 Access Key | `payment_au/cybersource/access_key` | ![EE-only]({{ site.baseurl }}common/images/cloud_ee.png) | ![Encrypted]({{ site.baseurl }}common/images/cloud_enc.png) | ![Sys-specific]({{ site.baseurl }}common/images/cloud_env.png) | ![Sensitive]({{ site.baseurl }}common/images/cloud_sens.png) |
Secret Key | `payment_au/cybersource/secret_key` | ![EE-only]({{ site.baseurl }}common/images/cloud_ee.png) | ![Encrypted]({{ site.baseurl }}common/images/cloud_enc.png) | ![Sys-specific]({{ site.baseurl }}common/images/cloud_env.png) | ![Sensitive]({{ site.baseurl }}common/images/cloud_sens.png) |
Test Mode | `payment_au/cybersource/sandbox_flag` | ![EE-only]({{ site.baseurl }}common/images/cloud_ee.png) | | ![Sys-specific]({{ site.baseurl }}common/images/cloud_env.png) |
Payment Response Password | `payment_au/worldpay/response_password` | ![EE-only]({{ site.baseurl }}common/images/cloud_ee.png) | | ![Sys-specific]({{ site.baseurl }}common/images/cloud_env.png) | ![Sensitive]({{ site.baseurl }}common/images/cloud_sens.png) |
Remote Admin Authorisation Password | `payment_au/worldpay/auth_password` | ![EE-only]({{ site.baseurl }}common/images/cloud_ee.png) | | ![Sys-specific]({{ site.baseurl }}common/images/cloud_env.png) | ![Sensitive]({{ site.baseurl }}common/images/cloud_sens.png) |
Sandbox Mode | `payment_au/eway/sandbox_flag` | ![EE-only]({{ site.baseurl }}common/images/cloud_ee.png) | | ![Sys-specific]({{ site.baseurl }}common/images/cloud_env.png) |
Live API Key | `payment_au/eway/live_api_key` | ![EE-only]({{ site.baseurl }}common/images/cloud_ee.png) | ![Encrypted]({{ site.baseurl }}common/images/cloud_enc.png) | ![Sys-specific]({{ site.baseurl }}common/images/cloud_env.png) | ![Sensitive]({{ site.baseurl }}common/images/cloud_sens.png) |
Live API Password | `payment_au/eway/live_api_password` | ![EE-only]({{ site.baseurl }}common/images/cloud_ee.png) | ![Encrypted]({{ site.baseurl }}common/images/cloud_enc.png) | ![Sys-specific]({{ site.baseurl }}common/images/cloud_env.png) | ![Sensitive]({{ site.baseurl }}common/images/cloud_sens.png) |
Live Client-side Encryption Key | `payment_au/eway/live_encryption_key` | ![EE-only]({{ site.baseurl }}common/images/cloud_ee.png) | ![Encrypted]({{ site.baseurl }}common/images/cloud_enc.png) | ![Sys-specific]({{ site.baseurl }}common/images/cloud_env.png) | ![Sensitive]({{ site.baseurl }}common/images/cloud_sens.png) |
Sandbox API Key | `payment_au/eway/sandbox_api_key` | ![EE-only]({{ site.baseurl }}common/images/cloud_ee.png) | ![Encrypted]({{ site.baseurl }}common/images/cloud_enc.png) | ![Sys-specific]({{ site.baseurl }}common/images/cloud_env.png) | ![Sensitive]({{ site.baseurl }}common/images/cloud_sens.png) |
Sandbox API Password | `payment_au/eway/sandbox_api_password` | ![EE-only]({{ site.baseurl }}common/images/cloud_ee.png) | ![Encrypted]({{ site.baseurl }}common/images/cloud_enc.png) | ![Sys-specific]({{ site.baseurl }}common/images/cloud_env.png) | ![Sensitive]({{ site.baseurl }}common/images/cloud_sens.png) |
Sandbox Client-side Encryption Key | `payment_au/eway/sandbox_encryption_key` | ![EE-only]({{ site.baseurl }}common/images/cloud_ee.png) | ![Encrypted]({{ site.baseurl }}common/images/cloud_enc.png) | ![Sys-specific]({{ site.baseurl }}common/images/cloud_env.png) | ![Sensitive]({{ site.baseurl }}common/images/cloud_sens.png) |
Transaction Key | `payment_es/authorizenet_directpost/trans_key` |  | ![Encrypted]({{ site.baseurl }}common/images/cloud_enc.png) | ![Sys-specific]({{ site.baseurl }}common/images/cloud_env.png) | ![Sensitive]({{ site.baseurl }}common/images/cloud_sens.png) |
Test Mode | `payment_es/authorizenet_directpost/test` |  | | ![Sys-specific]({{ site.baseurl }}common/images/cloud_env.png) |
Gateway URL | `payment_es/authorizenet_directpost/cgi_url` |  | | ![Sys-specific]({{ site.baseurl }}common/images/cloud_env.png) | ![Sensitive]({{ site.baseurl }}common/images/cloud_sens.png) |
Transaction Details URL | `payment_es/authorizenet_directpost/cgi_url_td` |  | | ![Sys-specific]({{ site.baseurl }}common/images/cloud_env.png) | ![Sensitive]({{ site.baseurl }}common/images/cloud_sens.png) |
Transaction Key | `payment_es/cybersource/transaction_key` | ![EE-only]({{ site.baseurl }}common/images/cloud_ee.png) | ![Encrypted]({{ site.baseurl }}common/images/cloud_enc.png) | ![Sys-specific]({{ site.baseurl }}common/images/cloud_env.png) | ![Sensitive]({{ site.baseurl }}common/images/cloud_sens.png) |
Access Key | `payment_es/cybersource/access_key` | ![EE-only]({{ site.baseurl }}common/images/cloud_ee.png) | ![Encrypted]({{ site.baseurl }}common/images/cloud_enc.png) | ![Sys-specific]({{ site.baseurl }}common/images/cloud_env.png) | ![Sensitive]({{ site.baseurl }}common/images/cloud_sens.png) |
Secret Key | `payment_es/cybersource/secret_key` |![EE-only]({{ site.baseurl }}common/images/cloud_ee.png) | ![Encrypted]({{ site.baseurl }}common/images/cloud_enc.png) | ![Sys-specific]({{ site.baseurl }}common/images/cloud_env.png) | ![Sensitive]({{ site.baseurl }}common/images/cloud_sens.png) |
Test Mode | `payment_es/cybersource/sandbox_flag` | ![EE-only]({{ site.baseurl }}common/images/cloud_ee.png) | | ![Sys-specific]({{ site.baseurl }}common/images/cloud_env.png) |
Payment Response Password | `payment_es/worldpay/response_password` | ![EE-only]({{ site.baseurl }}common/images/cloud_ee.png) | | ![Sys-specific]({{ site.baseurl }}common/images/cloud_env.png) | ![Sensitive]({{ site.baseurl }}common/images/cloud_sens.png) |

++++++

Action item: Go through the entries and restate each one exactly.

Written response:
 Access Key | `payment_au/cybersource/access_key` | ![EE-only]({{ site.baseurl }}common/images/cloud_ee.png) | ![Encrypted]({{ site.baseurl }}common/images/cloud_enc.png) | ![Sys-specific]({{ site.baseurl }}common/images/cloud_env.png) | ![Sensitive]({{ site.baseurl }}common/images/cloud_sens.png) |
Secret Key | `payment_au/cybersource/secret_key` | ![EE-only]({{ site.baseurl }}common/images/cloud_ee.png) | ![Encrypted]({{ site.baseurl }}common/images/cloud_enc.png) | ![Sys-specific]({{ site.baseurl }}common/images/cloud_env.png) | ![Sensitive]({{ site.baseurl }}common/images/cloud_sens.png) |
Test Mode | `payment_au/cybersource/sandbox_flag` | ![EE-only]({{ site.baseurl }}common/images/cloud_ee.png) | | ![Sys-specific]({{ site.baseurl }}common/images/cloud_env.png) |
Payment Response Password | `payment_au/worldpay/response_password` | ![EE-only]({{ site.baseurl }}common/images/cloud_ee.png) | | ![Sys-specific]({{ site.baseurl }}common/images/cloud_env.png) | ![Sensitive]({{ site.baseurl }}common/images/cloud_sens.png) |
Remote Admin Authorisation Password | `payment_au/worldpay/auth_password` | ![EE-only]({{ site.baseurl }}common/images/cloud_ee.png) | | ![Sys-specific]({{ site.baseurl }}common/images/cloud_env.png) | ![Sensitive]({{ site.baseurl }}common/images/cloud_sens.png) |
Sandbox Mode | `payment_au/eway/sandbox_flag` | ![EE-only]({{ site.baseurl }}common/images/cloud_ee.png) | | ![Sys-specific]({{ site.baseurl }}common/images/cloud_env.png) |
Live API Key | `payment_au/eway/live_api_key` | ![EE-only]({{ site.baseurl }}common/images/cloud_ee.png) | ![Encrypted]({{ site.baseurl }}common/images/cloud_enc.png) | ![Sys-specific]({{ site.baseurl }}common/images/cloud_env.png) | ![Sensitive]({{ site.baseurl }}common/images/cloud_sens.png) |
Live API Password | `payment_au/eway/live_api_password` | ![EE-only]({{ site.baseurl }}common/images/cloud_ee.png) | ![Encrypted]({{ site.baseurl }}common/images/cloud_enc.png) | ![Sys-specific]({{ site.baseurl }}common/images/cloud_env.png) | ![Sensitive]({{ site.baseurl }}common/images/cloud_sens.png) |
Live Client-side Encryption Key | `payment_au/eway/live_encryption_key` | ![EE-only]({{ site.baseurl }}common/images/cloud_ee.png) | ![Encrypted]({{ site.baseurl }}common/images/cloud_enc.png) | ![Sys-specific]({{ site.baseurl }}common/images/cloud_env.png) | ![Sensitive]({{ site.baseurl }}common/images/cloud_sens.png) |
Sandbox API Key | `payment_au/eway/sandbox_api_key` | ![EE-only]({{ site.baseurl }}common/images/cloud_ee.png) | ![Encrypted]({{ site.baseurl }}common/images/cloud_enc.png) | ![Sys-specific]({{ site.baseurl }}common/images/cloud_env.png) | ![Sensitive]({{ site.baseurl }}common/images/cloud_sens.png) |
Sandbox API Password | `payment_au/eway/sandbox_api_password` | ![EE-only]({{ site.baseurl }}common/images/cloud_ee.png) | ![Encrypted]({{ site.baseurl }}common/images/cloud_enc.png) | ![Sys-specific]({{ site.baseurl }}common/images/cloud_env.png) | ![Sensitive]({{ site.baseurl }}common/images/cloud_sens.png) |
Sandbox Client-side Encryption Key | `payment_au/eway/sandbox_encryption_key` | ![EE-only]({{ site.baseurl }}common/images/cloud_ee.png) | ![Encrypted]({{ site.baseurl }}common/images/cloud_enc.png) | ![Sys-specific]({{ site.baseurl }}common/images/cloud_env.png) | ![Sensitive]({{ site.baseurl }}common/images/cloud_sens.png) |
Transaction Key | `payment_es/authorizenet_directpost/trans_key` |  | ![Encrypted]({{ site.baseurl }}common/images/cloud_enc.png) | ![Sys-specific]({{ site.baseurl }}common/images/cloud_env.png) | ![Sensitive]({{ site.baseurl }}common/images/cloud_sens.png) |
Test Mode | `payment_es/authorizenet_directpost/test` |  | | ![Sys-specific]({{ site.baseurl }}common/images/cloud_env.png) |
Gateway URL | `payment_es/authorizenet_directpost/cgi_url` |  | | ![Sys-specific]({{ site.baseurl }}common/images/cloud_env.png) | ![Sensitive]({{ site.baseurl }}common/images/cloud_sens.png) |
Transaction Details URL | `payment_es/authorizenet_directpost/cgi_url_td` |  | | ![Sys-specific]({{ site.baseurl }}common/images/cloud_env.png) | ![Sensitive]({{ site.baseurl }}common/images/cloud_sens.png) |
Transaction Key | `payment_es/cybersource/transaction_key` | ![EE-only]({{ site.baseurl }}common/images/cloud_ee.png) | ![Encrypted]({{ site.baseurl }}common/images/cloud_enc.png) | ![Sys-specific]({{ site.baseurl }}common/images/cloud_env.png) | ![Sensitive]({{ site.baseurl }}common/images/cloud_sens.png) |
Access Key | `payment_es/cybersource/access_key` | ![EE-only]({{ site.baseurl }}common/images/cloud_ee.png) | ![Encrypted]({{ site.baseurl }}common/images/cloud_enc.png) | ![Sys-specific]({{ site.baseurl }}common/images/cloud_env.png) | ![Sensitive]({{ site.baseurl }}common/images/cloud_sens.png) |
Secret Key | `payment_es/cybersource/secret_key` |![EE-only]({{ site.baseurl }}common/images/cloud_ee.png) | ![Encrypted]({{ site.baseurl }}common/images/cloud_enc.png) | ![Sys-specific]({{ site.baseurl }}common/images/cloud_env.png) | ![Sensitive]({{ site.baseurl }}common/images/cloud_sens.png) |
Test Mode | `payment_es/cybersource/sandbox_flag` | ![EE-only]({{ site.baseurl }}common/images/cloud_ee.png) | | ![Sys-specific]({{ site.baseurl }}common/images/cloud_env.png) |
Payment Response Password | `payment_es/worldpay/response_password` | ![EE-only]({{ site.baseurl }}common/images/cloud_ee.png) | | ![Sys-specific]({{ site.baseurl }}common/images/cloud_env.png) | ![Sensitive]({{ site.baseurl }}common/images/cloud_sens.png) |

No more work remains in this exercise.